### What you should do:
Exactly those lines that run from the one containing "to the sequence" through the last line of the entries below should be printed, and no others.

### Data items:
# # #

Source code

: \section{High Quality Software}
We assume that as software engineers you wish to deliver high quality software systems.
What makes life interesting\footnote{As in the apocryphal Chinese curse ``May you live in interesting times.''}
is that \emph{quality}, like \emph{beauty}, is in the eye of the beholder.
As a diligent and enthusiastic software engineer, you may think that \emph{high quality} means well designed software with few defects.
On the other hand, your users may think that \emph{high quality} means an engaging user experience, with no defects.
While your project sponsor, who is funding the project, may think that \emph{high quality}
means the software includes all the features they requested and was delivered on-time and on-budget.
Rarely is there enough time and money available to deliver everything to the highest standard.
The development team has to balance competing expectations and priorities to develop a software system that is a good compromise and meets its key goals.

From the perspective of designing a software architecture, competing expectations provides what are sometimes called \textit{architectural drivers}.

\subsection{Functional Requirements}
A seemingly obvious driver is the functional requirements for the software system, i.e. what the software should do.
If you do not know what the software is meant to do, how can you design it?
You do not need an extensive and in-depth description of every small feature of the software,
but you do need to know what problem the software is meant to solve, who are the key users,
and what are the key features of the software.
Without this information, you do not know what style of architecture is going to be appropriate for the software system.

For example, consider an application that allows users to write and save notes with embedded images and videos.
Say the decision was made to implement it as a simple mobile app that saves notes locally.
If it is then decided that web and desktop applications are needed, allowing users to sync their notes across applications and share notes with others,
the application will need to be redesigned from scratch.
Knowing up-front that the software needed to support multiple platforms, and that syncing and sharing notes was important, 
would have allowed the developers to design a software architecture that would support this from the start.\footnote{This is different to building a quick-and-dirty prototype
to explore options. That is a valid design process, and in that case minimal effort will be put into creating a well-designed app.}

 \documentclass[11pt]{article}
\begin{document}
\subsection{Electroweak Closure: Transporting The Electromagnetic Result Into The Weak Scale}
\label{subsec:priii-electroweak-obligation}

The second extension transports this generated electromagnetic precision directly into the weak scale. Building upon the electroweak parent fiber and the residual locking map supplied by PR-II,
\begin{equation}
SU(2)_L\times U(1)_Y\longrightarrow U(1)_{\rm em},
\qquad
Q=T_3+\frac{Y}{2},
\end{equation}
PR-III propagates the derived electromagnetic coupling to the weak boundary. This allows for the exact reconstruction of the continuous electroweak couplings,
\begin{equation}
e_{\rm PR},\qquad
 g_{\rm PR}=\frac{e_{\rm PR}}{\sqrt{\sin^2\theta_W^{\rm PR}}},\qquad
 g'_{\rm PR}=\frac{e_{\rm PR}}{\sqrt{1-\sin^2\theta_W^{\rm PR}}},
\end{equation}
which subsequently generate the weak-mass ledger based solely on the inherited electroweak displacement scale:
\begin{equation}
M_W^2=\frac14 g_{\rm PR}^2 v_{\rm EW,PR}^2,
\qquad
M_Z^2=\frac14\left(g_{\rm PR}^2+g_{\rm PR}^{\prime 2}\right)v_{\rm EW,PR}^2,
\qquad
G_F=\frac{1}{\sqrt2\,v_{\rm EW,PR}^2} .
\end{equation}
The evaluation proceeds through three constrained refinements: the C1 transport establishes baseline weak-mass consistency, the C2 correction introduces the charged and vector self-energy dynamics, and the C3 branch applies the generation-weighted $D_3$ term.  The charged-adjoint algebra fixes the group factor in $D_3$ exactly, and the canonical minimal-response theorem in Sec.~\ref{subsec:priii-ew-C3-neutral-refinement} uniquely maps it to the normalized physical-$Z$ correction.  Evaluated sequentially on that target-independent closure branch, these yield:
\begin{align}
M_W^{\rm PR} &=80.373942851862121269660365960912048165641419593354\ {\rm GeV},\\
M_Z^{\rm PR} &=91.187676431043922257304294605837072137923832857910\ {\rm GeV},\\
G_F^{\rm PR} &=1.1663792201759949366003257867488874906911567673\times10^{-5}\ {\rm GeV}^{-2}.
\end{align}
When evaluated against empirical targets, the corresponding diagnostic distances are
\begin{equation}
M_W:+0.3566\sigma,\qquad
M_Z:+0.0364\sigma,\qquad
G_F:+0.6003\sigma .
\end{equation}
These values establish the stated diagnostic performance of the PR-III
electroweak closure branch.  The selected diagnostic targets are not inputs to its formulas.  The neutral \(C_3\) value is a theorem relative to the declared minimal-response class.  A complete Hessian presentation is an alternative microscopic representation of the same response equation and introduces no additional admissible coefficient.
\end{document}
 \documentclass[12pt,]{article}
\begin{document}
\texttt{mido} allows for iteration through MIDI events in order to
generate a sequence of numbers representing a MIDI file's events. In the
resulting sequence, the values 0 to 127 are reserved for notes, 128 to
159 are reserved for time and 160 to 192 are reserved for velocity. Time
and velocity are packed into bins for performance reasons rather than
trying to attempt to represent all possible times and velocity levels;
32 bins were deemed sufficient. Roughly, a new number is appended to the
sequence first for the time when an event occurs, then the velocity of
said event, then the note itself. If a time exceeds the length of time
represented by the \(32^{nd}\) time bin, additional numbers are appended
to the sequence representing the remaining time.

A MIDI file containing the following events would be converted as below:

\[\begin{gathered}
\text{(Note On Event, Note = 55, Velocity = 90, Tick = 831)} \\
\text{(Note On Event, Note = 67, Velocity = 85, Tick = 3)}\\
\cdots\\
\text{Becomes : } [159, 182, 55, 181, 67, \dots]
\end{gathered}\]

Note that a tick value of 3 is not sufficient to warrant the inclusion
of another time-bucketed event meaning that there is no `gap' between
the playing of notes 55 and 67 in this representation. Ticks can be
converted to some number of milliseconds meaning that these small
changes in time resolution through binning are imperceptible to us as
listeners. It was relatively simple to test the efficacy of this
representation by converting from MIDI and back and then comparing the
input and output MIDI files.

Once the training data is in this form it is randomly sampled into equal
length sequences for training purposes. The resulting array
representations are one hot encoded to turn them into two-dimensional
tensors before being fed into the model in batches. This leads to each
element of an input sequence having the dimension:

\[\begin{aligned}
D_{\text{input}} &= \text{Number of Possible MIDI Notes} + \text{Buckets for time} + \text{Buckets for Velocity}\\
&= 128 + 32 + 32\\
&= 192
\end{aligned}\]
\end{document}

# # #

### Expected answer:
to the sequence representing the remaining time.

A MIDI file containing the following events would be converted as below:

\[\begin{gathered}
\text{(Note On Event, Note = 55, Velocity = 90, Tick = 831)} \\
\text{(Note On Event, Note = 67, Velocity = 85, Tick = 3)}\\
\cdots\\
\text{Becomes : } [159, 182, 55, 181, 67, \dots]
\end{gathered}\]

Note that a tick value of 3 is not sufficient to warrant the inclusion
of another time-bucketed event meaning that there is no `gap' between
the playing of notes 55 and 67 in this representation. Ticks can be
converted to some number of milliseconds meaning that these small
changes in time resolution through binning are imperceptible to us as
listeners. It was relatively simple to test the efficacy of this
representation by converting from MIDI and back and then comparing the
input and output MIDI files.

Once the training data is in this form it is randomly sampled into equal
length sequences for training purposes. The resulting array
representations are one hot encoded to turn them into two-dimensional
tensors before being fed into the model in batches. This leads to each
element of an input sequence having the dimension:

\[\begin{aligned}
D_{\text{input}} &= \text{Number of Possible MIDI Notes} + \text{Buckets for time} + \text{Buckets for Velocity}\\
&= 128 + 32 + 32\\
&= 192
\end{aligned}\]
\end{document}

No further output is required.